It’s Elementary, My Dear Coder

Seth Cohen
8 min readApr 22, 2021

Or: How I Learned to Stop Worrying and Love the DOM

Target audience: You’ve learned some basics about HTML and CSS and you are just beginning to learn the fundamentals of JavaScript. You’ve heard of the DOM, but don’t quite understand what it is, how it works, and why it is significant.

tl;dr: The DOM is a layer of abstraction, provided by the browser, that sits between HTML and JavaScript. It provides us with programmatic access to the HTML document. This gives us the ability to dynamically alter the HTML, and thereby create rich interactive experiences on the web.

The modern web offers us pages full of rich user interactivity. We go on Twitter, click like on a funny tweet, and watch our interaction change the state of the page right before our eyes. The heart changes from colorless to red and the likes count on the tweet in question increments by one. This is a very basic bit of interactivity, and at this point, one that is easy to take for granted. Some of us are old enough, however, to remember a time when interactions like this on the web were few and far between.

Indeed, at the web’s outset, the most interactive a web page could be was to provide a link which, upon being clicked, would re-direct the user to another, separate page. (As an aside, some really great websites are still like this. Think Wikipedia, arguably this author’s single favorite site on the whole web, which doesn’t offer much in the way of interactivity outside of links.)

To understand how interactions like the one described above work under the hood, we have to take a step back and get a firm understanding of a concept that makes it all possible: the “Document Object Model”, or DOM for short.

Before diving in to the DOM, though, let’s do a quick review of HTML. As you are likely aware; the structure of a web page, at its most basic, is nothing more than text. Most of the time, this text is written using HTML (Hyper Text Markup Language). Browsers prefer HTML to plain old text because they are designed to be able to do things with HTML. Take a look at the following example of a browser-rendered HTML document:

Here, I have written a simple HTML document in a text editor and opened it up in Chrome, my default browser. Notice that “This is a header” is displayed differently from “This is a paragraph…”, and that there is a button on the page as well that also has its own distinct stylistic features. If you take a look at the right hand side of the photo, you can see the corresponding HTML that I wrote.

Everything that you see displayed on the above web page was written in between two HTML tags. These three things, the opening and closing HTML tags and the text in between them, together make up an HTML element. When the browser loads up the document, it sees these elements and renders them accordingly. Probably the most obvious example, in this case, is the button element. As you can see, the text in between the two button tags is not much different than what is in between the two “p” tags and the two “h1” tags, that is to say: it’s just text! But because the text is contained inside of those two “button” tags, the browser says to itself: “the author of this HTML must want this text to be rendered as a button, so that’s what I’m going to go ahead and do!” Side note: browsers don’t actually talk to themselves.

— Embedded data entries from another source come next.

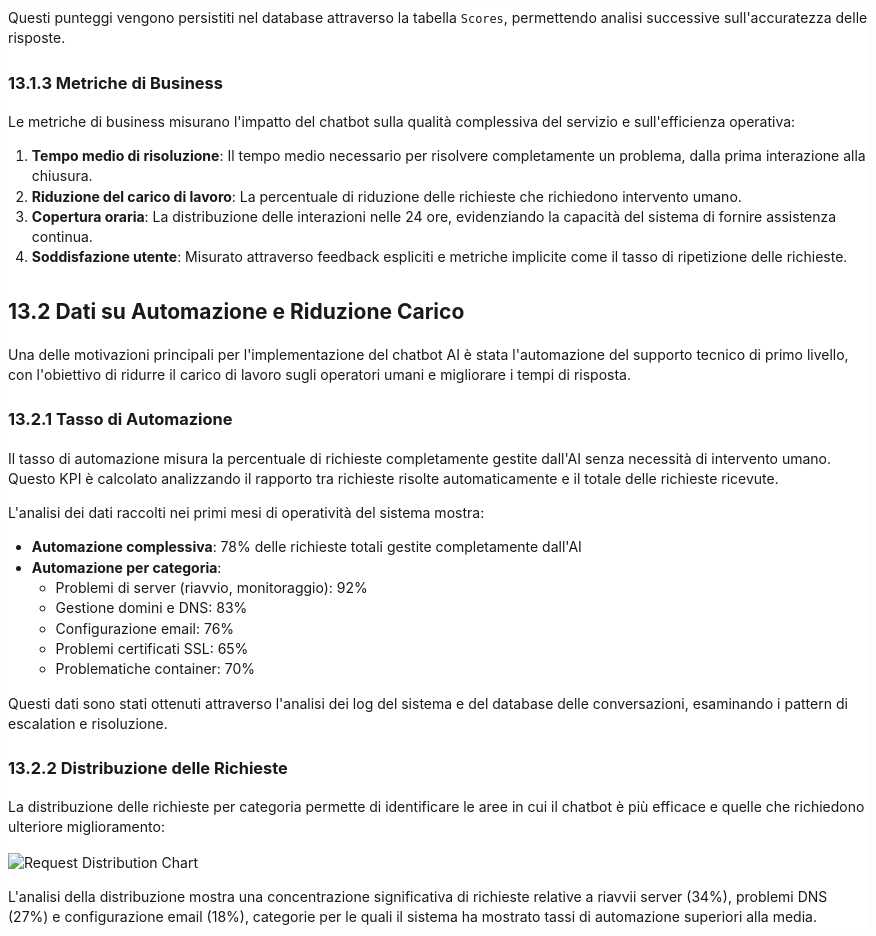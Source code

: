 Questi punteggi vengono persistiti nel database attraverso la tabella `Scores`, permettendo analisi successive sull'accuratezza delle risposte.

### 13.1.3 Metriche di Business

Le metriche di business misurano l'impatto del chatbot sulla qualità complessiva del servizio e sull'efficienza operativa:

1. **Tempo medio di risoluzione**: Il tempo medio necessario per risolvere completamente un problema, dalla prima interazione alla chiusura.
2. **Riduzione del carico di lavoro**: La percentuale di riduzione delle richieste che richiedono intervento umano.
3. **Copertura oraria**: La distribuzione delle interazioni nelle 24 ore, evidenziando la capacità del sistema di fornire assistenza continua.
4. **Soddisfazione utente**: Misurato attraverso feedback espliciti e metriche implicite come il tasso di ripetizione delle richieste.

## 13.2 Dati su Automazione e Riduzione Carico

Una delle motivazioni principali per l'implementazione del chatbot AI è stata l'automazione del supporto tecnico di primo livello, con l'obiettivo di ridurre il carico di lavoro sugli operatori umani e migliorare i tempi di risposta.

### 13.2.1 Tasso di Automazione

Il tasso di automazione misura la percentuale di richieste completamente gestite dall'AI senza necessità di intervento umano. Questo KPI è calcolato analizzando il rapporto tra richieste risolte automaticamente e il totale delle richieste ricevute.

L'analisi dei dati raccolti nei primi mesi di operatività del sistema mostra:

- **Automazione complessiva**: 78% delle richieste totali gestite completamente dall'AI
- **Automazione per categoria**:
  - Problemi di server (riavvio, monitoraggio): 92%
  - Gestione domini e DNS: 83%
  - Configurazione email: 76%
  - Problemi certificati SSL: 65%
  - Problematiche container: 70%

Questi dati sono stati ottenuti attraverso l'analisi dei log del sistema e del database delle conversazioni, esaminando i pattern di escalation e risoluzione.

### 13.2.2 Distribuzione delle Richieste

La distribuzione delle richieste per categoria permette di identificare le aree in cui il chatbot è più efficace e quelle che richiedono ulteriore miglioramento:

<img src="../diagrams/metrics/request-distribution.png" 
    alt="Request Distribution Chart"
    width="700"
    align="center" />

L'analisi della distribuzione mostra una concentrazione significativa di richieste relative a riavvii server (34%), problemi DNS (27%) e configurazione email (18%), categorie per le quali il sistema ha mostrato tassi di automazione superiori alla media.

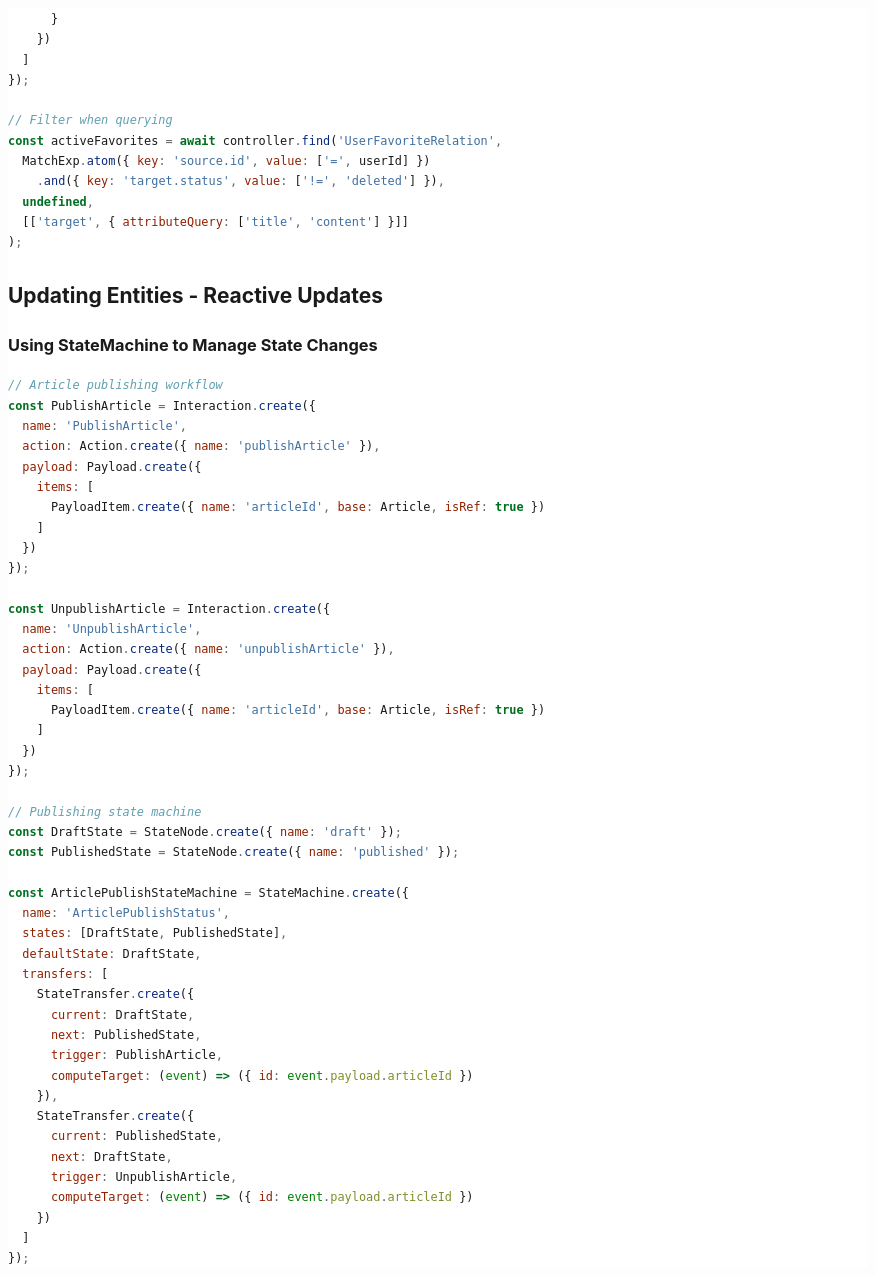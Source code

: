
 ```javascript
      }
    })
  ]
});

// Filter when querying
const activeFavorites = await controller.find('UserFavoriteRelation',
  MatchExp.atom({ key: 'source.id', value: ['=', userId] })
    .and({ key: 'target.status', value: ['!=', 'deleted'] }),
  undefined,
  [['target', { attributeQuery: ['title', 'content'] }]]
);
```

## Updating Entities - Reactive Updates

### Using StateMachine to Manage State Changes

```javascript
// Article publishing workflow
const PublishArticle = Interaction.create({
  name: 'PublishArticle',
  action: Action.create({ name: 'publishArticle' }),
  payload: Payload.create({
    items: [
      PayloadItem.create({ name: 'articleId', base: Article, isRef: true })
    ]
  })
});

const UnpublishArticle = Interaction.create({
  name: 'UnpublishArticle',
  action: Action.create({ name: 'unpublishArticle' }),
  payload: Payload.create({
    items: [
      PayloadItem.create({ name: 'articleId', base: Article, isRef: true })
    ]
  })
});

// Publishing state machine
const DraftState = StateNode.create({ name: 'draft' });
const PublishedState = StateNode.create({ name: 'published' });

const ArticlePublishStateMachine = StateMachine.create({
  name: 'ArticlePublishStatus',
  states: [DraftState, PublishedState],
  defaultState: DraftState,
  transfers: [
    StateTransfer.create({
      current: DraftState,
      next: PublishedState,
      trigger: PublishArticle,
      computeTarget: (event) => ({ id: event.payload.articleId })
    }),
    StateTransfer.create({
      current: PublishedState,
      next: DraftState,
      trigger: UnpublishArticle,
      computeTarget: (event) => ({ id: event.payload.articleId })
    })
  ]
});
```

At this point, it may start becoming clearer why web pages were once upon a time so static. If all we are doing to create web content is providing the browser with marked up text, it stands to reason that there’s not much in our power to change that text once we send it over to a browser. Enter the Document Object Model!

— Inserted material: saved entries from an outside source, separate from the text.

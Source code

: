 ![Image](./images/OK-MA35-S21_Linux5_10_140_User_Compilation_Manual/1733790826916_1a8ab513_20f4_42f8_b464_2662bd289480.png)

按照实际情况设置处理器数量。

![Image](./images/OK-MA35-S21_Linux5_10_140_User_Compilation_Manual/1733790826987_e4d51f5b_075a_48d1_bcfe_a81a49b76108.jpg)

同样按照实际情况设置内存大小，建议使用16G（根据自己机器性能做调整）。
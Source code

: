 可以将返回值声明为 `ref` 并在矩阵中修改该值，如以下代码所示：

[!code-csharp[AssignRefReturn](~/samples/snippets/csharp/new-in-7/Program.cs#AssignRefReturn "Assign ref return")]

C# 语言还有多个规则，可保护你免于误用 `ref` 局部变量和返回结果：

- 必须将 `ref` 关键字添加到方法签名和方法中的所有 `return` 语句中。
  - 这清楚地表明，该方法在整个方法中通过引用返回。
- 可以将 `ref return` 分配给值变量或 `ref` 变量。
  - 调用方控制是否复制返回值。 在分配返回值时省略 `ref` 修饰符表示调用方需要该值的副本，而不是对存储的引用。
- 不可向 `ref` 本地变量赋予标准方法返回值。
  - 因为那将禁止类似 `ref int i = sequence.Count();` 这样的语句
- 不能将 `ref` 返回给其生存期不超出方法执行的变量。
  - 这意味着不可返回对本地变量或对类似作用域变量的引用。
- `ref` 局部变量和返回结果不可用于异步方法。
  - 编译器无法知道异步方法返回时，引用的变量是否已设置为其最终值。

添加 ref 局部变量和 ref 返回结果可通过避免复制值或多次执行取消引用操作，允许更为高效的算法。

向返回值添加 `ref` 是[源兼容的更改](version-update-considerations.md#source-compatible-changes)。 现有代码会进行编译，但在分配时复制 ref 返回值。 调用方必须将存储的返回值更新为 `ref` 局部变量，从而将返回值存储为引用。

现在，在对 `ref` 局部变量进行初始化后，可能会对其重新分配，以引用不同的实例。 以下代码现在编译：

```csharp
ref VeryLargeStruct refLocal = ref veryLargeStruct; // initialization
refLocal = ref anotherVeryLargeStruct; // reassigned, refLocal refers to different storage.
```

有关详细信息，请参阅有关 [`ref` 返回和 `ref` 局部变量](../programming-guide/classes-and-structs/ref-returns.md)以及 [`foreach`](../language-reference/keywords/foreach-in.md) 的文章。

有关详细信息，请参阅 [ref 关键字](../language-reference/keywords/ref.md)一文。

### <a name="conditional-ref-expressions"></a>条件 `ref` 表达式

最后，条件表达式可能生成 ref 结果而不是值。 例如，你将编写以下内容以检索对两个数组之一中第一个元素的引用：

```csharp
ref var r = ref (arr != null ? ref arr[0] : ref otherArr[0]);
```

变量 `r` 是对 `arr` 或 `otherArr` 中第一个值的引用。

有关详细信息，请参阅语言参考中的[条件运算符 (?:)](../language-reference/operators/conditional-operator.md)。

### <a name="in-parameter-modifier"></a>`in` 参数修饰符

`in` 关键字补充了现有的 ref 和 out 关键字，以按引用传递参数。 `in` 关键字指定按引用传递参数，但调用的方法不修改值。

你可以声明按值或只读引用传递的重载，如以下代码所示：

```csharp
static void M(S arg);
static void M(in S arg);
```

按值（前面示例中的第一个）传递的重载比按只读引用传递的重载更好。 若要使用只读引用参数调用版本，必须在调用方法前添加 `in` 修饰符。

Here’s the kicker: what you see displayed on a given webpage is not being directly rendered from the HTML document itself, but rather from a model of the document that the browser stores in local memory upon parsing the original document. If we were to represent this model graphically, it would look something like this:

If this looks an awful lot like a family tree to you, that’s a great thought! It is important to take note of the the nested and hierarchical nature of an HTML document. Looking again at the simple example that we went over previously, note how the “h1”, “p”, and “button” elements are all contained inside of an opening and closing “body” tag. This makes those three elements children of the body element. The body tag, in turn is nested inside of an open and closing “html” tag, making the “body” a child of the “html” element.

Humans are not great at organizing abstract hierarchies in their head like this. As an HTML document becomes more and more complex, it becomes harder and harder to conceptualize which elements belong to which and how the whole structure is organized. Luckily, computers are very good at thinking about hierarchical structures, so when the browser parses the HTML document and creates a model of it in memory, that’s exactly how it organizes the data: as a hierarchical tree structure.

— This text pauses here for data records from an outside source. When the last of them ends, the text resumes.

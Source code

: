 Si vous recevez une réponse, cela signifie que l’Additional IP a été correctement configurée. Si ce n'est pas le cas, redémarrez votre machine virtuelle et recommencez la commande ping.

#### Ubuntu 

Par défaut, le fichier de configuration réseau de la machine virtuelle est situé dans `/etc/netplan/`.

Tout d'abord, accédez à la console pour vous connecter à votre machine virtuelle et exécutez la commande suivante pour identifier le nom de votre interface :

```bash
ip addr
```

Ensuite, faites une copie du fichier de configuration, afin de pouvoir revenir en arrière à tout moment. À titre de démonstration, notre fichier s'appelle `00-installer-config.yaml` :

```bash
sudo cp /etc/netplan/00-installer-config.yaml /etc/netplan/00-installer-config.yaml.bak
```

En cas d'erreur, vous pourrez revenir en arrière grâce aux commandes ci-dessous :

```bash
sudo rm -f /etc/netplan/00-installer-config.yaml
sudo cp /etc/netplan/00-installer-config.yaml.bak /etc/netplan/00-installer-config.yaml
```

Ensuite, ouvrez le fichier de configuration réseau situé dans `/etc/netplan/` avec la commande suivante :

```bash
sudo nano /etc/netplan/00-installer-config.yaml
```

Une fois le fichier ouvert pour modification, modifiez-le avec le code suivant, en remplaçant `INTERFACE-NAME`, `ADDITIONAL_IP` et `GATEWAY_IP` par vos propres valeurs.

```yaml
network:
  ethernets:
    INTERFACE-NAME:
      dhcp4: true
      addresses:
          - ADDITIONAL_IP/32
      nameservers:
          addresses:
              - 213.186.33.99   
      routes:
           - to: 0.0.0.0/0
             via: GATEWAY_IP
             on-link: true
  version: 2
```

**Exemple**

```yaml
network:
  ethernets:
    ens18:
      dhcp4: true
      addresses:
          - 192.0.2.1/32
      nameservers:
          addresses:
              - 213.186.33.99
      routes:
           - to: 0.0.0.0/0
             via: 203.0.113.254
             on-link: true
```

If you’ve worked with JavaScript objects before (or Ruby hashes, or Python dictionaries, etc.), it might not be such a stretch to imagine how this hierarchical data structure might be represented as a series of nested key value pairs. Taking the example above, if we were to describe this as a JavaScript object, it might look something like this:

Given this, it is probably not so hard to imagine yourself accessing one of these properties and re-assigning it’s value, e.g.:

document.html.body.p.style.color = “green” 

Disclaimer: the example above is not identical to the data-structure that a browser creates upon parsing an HTML document. As you will see when you begin working with the DOM, the data-structure that the browser creates is quite a bit more complex than this. The important point is to begin thinking about an HTML document as one big programmatically accessible object.

In this completely contrived example, we would be accessing the “color” property of the “style” node that is a child of the “p” element that is a child of the “body” element, and so on and so forth. Again, this is a very simple HTML document. Imagine having to do something like this with a significantly more complex hierarchical structure. The chaining of properties would be seemingly endless, and it would be enormously frustrating.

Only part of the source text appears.